Inquiry by Executive Magistrate into cause of Death – Section 176  :
In all cases of death in police custody either actual or constructive and in all cases where a married woman dies within 7 years of her marriage either by suicide or other circumstances raising a reasonable, suspicion that some other person committed an offence in relation to such woman, inquest has to be held by an Executive Magistrate.
Exhumation / Disinterrment – Section 176 (3)  :
In cases where the death body is buried (interred) and it is considered that the body has to be dug out (Exhumed/Disinterred) for the purposes of examining it, the Executive Magistrate, having jurisdiction, in order to discover the cause of the death make an order in writing permitting the body to be exhumed / disinterred.
Wherever practicable should inform the relatives of the decreased whose names and addressed are known and shall allow them to remain present at the inquiry.
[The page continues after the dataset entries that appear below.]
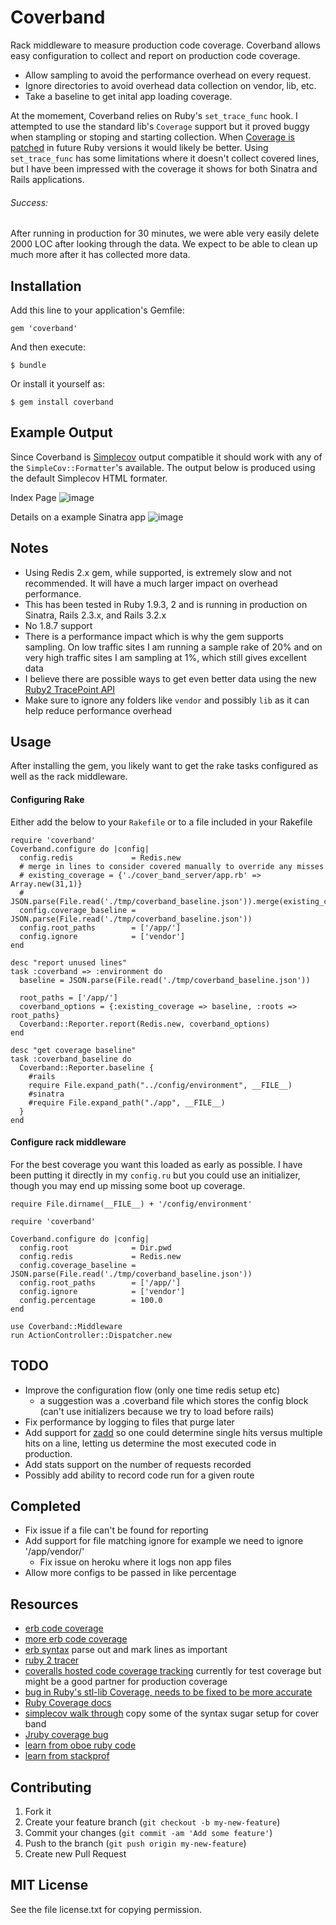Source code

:# Coverband

Rack middleware to measure production code coverage. Coverband allows easy configuration to collect and report on production code coverage.

* Allow sampling to avoid the performance overhead on every request.
* Ignore directories to avoid overhead data collection on vendor, lib, etc.
* Take a baseline to get inital app loading coverage.

At the momement, Coverband relies on Ruby's `set_trace_func` hook. I attempted to use the standard lib's `Coverage` support but it proved buggy when stampling or stoping and starting collection. When [Coverage is patched](https://www.ruby-forum.com/topic/1811306) in future Ruby versions it would likely be better. Using `set_trace_func` has some limitations where it doesn't collect covered lines, but I have been impressed with the coverage it shows for both Sinatra and Rails applications.

###### Success:
After running in production for 30 minutes, we were able very easily delete 2000 LOC after looking through the data. We expect to be able to clean up much more after it has collected more data.

## Installation

Add this line to your application's Gemfile:

    gem 'coverband'

And then execute:

    $ bundle

Or install it yourself as:

    $ gem install coverband

## Example Output

Since Coverband is [Simplecov](https://github.com/colszowka/simplecov) output compatible it should work with any of the `SimpleCov::Formatter`'s available. The output below is produced using the default Simplecov HTML formater. 

Index Page
![image](https://raw.github.com/danmayer/coverband/master/docs/coverband_index.png)

Details on a example Sinatra app
![image](https://raw.github.com/danmayer/coverband/master/docs/coverband_details.png)

## Notes

* Using Redis 2.x gem, while supported, is extremely slow and not recommended. It will have a much larger impact on overhead performance.
* This has been tested in Ruby 1.9.3, 2 and is running in production on Sinatra, Rails 2.3.x, and Rails 3.2.x
* No 1.8.7 support
* There is a performance impact which is why the gem supports sampling. On low traffic sites I am running a sample rake of 20% and on very high traffic sites I am sampling at 1%, which still gives excellent data
* I believe there are possible ways to get even better data using the new [Ruby2 TracePoint API](http://www.ruby-doc.org/core/TracePoint.html)
* Make sure to ignore any folders like `vendor` and possibly `lib` as it can help reduce performance overhead

## Usage

After installing the gem, you likely want to get the rake tasks configured as well as the rack middleware.

#### Configuring Rake

Either add the below to your `Rakefile` or to a file included in your Rakefile

	require 'coverband'
	Coverband.configure do |config|
      config.redis             = Redis.new
      # merge in lines to consider covered manually to override any misses
	  # existing_coverage = {'./cover_band_server/app.rb' => Array.new(31,1)}
	  # JSON.parse(File.read('./tmp/coverband_baseline.json')).merge(existing_coverage) 
      config.coverage_baseline = JSON.parse(File.read('./tmp/coverband_baseline.json'))
      config.root_paths        = ['/app/']
      config.ignore            = ['vendor']
    end

	desc "report unused lines"
	task :coverband => :environment do
	  baseline = JSON.parse(File.read('./tmp/coverband_baseline.json'))

	  root_paths = ['/app/']
	  coverband_options = {:existing_coverage => baseline, :roots => root_paths}
	  Coverband::Reporter.report(Redis.new, coverband_options)
	end
	
	desc "get coverage baseline"
	task :coverband_baseline do
	  Coverband::Reporter.baseline {
	  	#rails
      	require File.expand_path("../config/environment", __FILE__)
      	#sinatra
      	#require File.expand_path("./app", __FILE__)
      }
    end
    
#### Configure rack middleware

For the best coverage you want this loaded as early as possible. I have been putting it directly in my `config.ru` but you could use an initializer, though you may end up missing some boot up coverage.

	require File.dirname(__FILE__) + '/config/environment'
	
	require 'coverband'
	
	Coverband.configure do |config|
	  config.root              = Dir.pwd
	  config.redis             = Redis.new
	  config.coverage_baseline = JSON.parse(File.read('./tmp/coverband_baseline.json'))
	  config.root_paths        = ['/app/']
	  config.ignore            = ['vendor']
	  config.percentage        = 100.0
	end

	use Coverband::Middleware
	run ActionController::Dispatcher.new


## TODO

* Improve the configuration flow (only one time redis setup etc)
  * a suggestion was a .coverband file which stores the config block (can't use initializers because we try to load before rails) 
* Fix performance by logging to files that purge later
* Add support for [zadd](http://redis.io/topics/data-types-intro) so one could determine single hits versus multiple hits on a line, letting us determine the most executed code in production.
* Add stats support on the number of requests recorded
* Possibly add ability to record code run for a given route

## Completed

* Fix issue if a file can't be found for reporting
* Add support for file matching ignore for example we need to ignore '/app/vendor/'
  * Fix issue on heroku where it logs non app files
* Allow more configs to be passed in like percentage

## Resources

* [erb code coverage](http://stackoverflow.com/questions/13030909/how-to-test-code-coverage-for-rails-erb-templates)
* [more erb code coverage](https://github.com/colszowka/simplecov/issues/38)
* [erb syntax](http://stackoverflow.com/questions/7996695/rails-erb-syntax) parse out and mark lines as important
* [ruby 2 tracer](https://github.com/brightbox/deb-ruby2.0/blob/master/lib/tracer.rb)
* [coveralls hosted code coverage tracking](https://coveralls.io/docs/ruby) currently for test coverage but might be a good partner for production coverage
* [bug in Ruby's stl-lib Coverage, needs to be fixed to be more accurate](https://www.ruby-forum.com/topic/1811306)
* [Ruby Coverage docs](http://www.ruby-doc.org/stdlib-1.9.3/libdoc/coverage/rdoc/Coverage.html)
* [simplecov walk through](http://www.tamingthemindmonkey.com/2011/09/27/ruby-code-coverage-using-simplecov) copy some of the syntax sugar setup for cover band
* [Jruby coverage bug](http://jira.codehaus.org/browse/JRUBY-6106?page=com.atlassian.jira.plugin.system.issuetabpanels:changehistory-tabpanel)
* [learn from oboe ruby code](https://github.com/appneta/oboe-ruby#writing-custom-instrumentation)
* [learn from stackprof](https://github.com/tmm1/stackprof#readme)

## Contributing

1. Fork it
2. Create your feature branch (`git checkout -b my-new-feature`)
3. Commit your changes (`git commit -am 'Add some feature'`)
4. Push to the branch (`git push origin my-new-feature`)
5. Create new Pull Request

## MIT License
See the file license.txt for copying permission.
He should get the grave properly identified by the relatives or other persons before ordering the opening of the grave.
It may be noted that opening a grave is interference with the dead and will amount to an offence, if a wrong grave is opened.
The items of clothing etc., should be noted, and the body then got lifted out of the grave and inquest after the body is identified by someone to the satisfaction of the Executive Magistrate.
scope of sec 144 in the criminal procedure code
In this section it is utilized to restrict certain actions even before they actually occur. Anticipatory restrictions are imposed generally in cases of emergency, where there is an apprehended danger of some event that has the potential to cause major public nuisance or damage to public tranquility  . So action taken under sec 144 is the urgency of the situation and executive magistrate enable to doing the function during the emergency situation.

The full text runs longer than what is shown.